Anyways, this post was not to be about the issue itself, as Christer has done a neat analysis and write-up of that, but I’ll give a more detailed look at the issue within the GIF file itself. As chance would have it, I recently participated in a competition at the norwegian demoscene IRC hangout where the goal was to recreate the norwegian flag in an HTML page in the smallest space possible. This ended up being a competition to see who could molest and optimize GIF images the most, while browsers still were able to display them. From this experience I had a quite good knowledge of how GIF files are built internally, and I were able to do a good guess of what could be the actual issue in the resulting file.

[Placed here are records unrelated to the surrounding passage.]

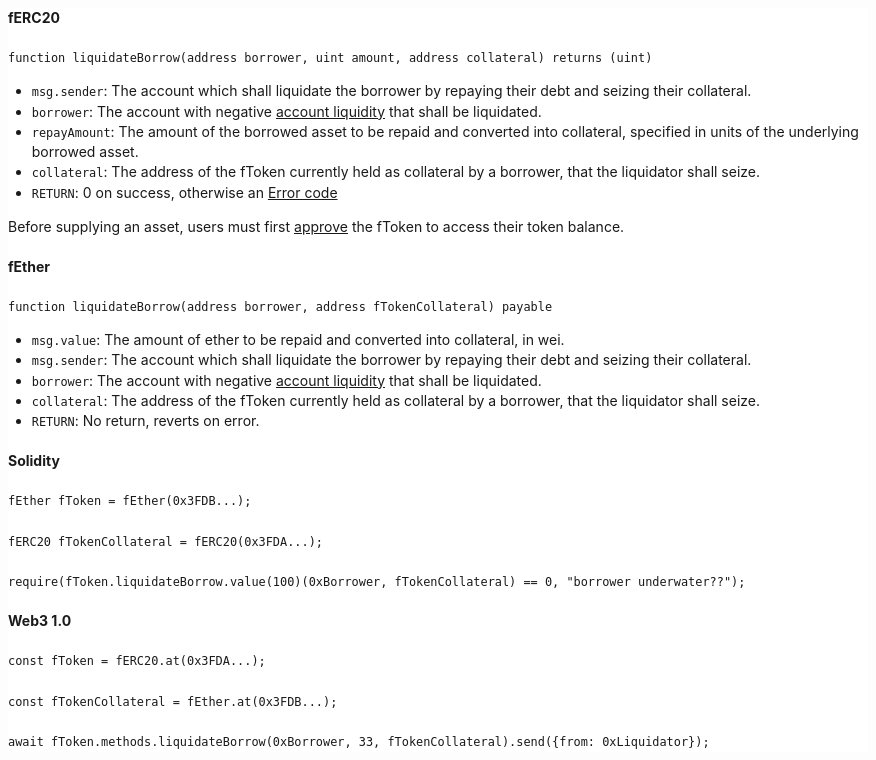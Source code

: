 #### fERC20

```solidity
function liquidateBorrow(address borrower, uint amount, address collateral) returns (uint)
```

- `msg.sender`: The account which shall liquidate the borrower by repaying their debt and seizing their collateral.
- `borrower`: The account with negative [account liquidity](https://compound.finance/docs/comptroller#account-liquidity) that shall be liquidated.
- `repayAmount`: The amount of the borrowed asset to be repaid and converted into collateral, specified in units of the underlying borrowed asset.
- `collateral`: The address of the fToken currently held as collateral by a borrower, that the liquidator shall seize.
- `RETURN`: 0 on success, otherwise an [Error code](https://compound.finance/docs/fTokens#error-codes)

Before supplying an asset, users must first [approve](https://eips.ethereum.org/EIPS/eip-20#approve) the fToken to access their token balance.

#### fEther

```solidity
function liquidateBorrow(address borrower, address fTokenCollateral) payable
```

- `msg.value`: The amount of ether to be repaid and converted into collateral, in wei.
- `msg.sender`: The account which shall liquidate the borrower by repaying their debt and seizing their collateral.
- `borrower`: The account with negative [account liquidity](https://compound.finance/docs/comptroller#account-liquidity) that shall be liquidated.
- `collateral`: The address of the fToken currently held as collateral by a borrower, that the liquidator shall seize.
- `RETURN`: No return, reverts on error.

#### Solidity

```solidity
fEther fToken = fEther(0x3FDB...);

fERC20 fTokenCollateral = fERC20(0x3FDA...);

require(fToken.liquidateBorrow.value(100)(0xBorrower, fTokenCollateral) == 0, "borrower underwater??");
```

#### Web3 1.0

```solidity
const fToken = fERC20.at(0x3FDA...);

const fTokenCollateral = fEther.at(0x3FDB...);

await fToken.methods.liquidateBorrow(0xBorrower, 33, fTokenCollateral).send({from: 0xLiquidator});
```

Since GIF files can be animated, a single file may contain several “images” (which would be the frames in the animation). These images can have their own size and position within the “larger image”:

 _________
| im1     |
|    _____|
|   |     |
|   | im2 |
|___|_____|

im1 may then represent the first image and im2 the second image in the file. The second image will only update the area that it covers, and this will leave the rest of the image “as it is”. Since a GIF image may contain a large number of these images, a “global” size is defined for the image. This global size covers all the images, and is the total area that these images will be drawn into. If an image is drawn outside of this area (in part or whole), it will be clipped against the viewport.

This should provide enough background to at least give a general feeling about what COULD be the problem here, but to actually find out what’s happening, we’ll dig into a GIF file format specification and the file that was created. This simple reference provides a general layout of the GIF file, and we’ll use that to take a look at what values the file we ended up with had:

On the left we have the actual byte values in hex and on the right we have the corresponding ASCII character represented by that value. As you can see, the first six bytes of the file (0×47 0×49 0×46 0×38 0×39 0×61 (0x is the general way of prefixing numbers that should be interpreted as hexadecimal)) corresponds to “GIF89a” (You can do this exercise yourself armed with this Ascii Table. Simply look up 47 in the Hx column, then 49, etc). Those six bytes are what we call the signature of a GIF file (although the number can be different, i.e. GIF87a, depending on the version used).

The next fields in the specification reads:

Offset   Length   Contents
  6      2 bytes  
  8      2 bytes  

So byte 6-7 and byte 8-9 should tell us the logical size of the whole gif file (which the images will be drawn onto). In our test file here, that’s represented as:

Width: 0x67 0x01
Height: 0x70 0x00

The byte order here is Little Endian, which means that the least important values are placed first. Since we have two bytes for each value, we can calculate the decimal value of the width by multiplying:

0x67 0x01 = 6 * 16 + 7 + (0 * 16 + 1) * 256 = 359
                                        ^-- Since we're in the next byte, we multiply with 256.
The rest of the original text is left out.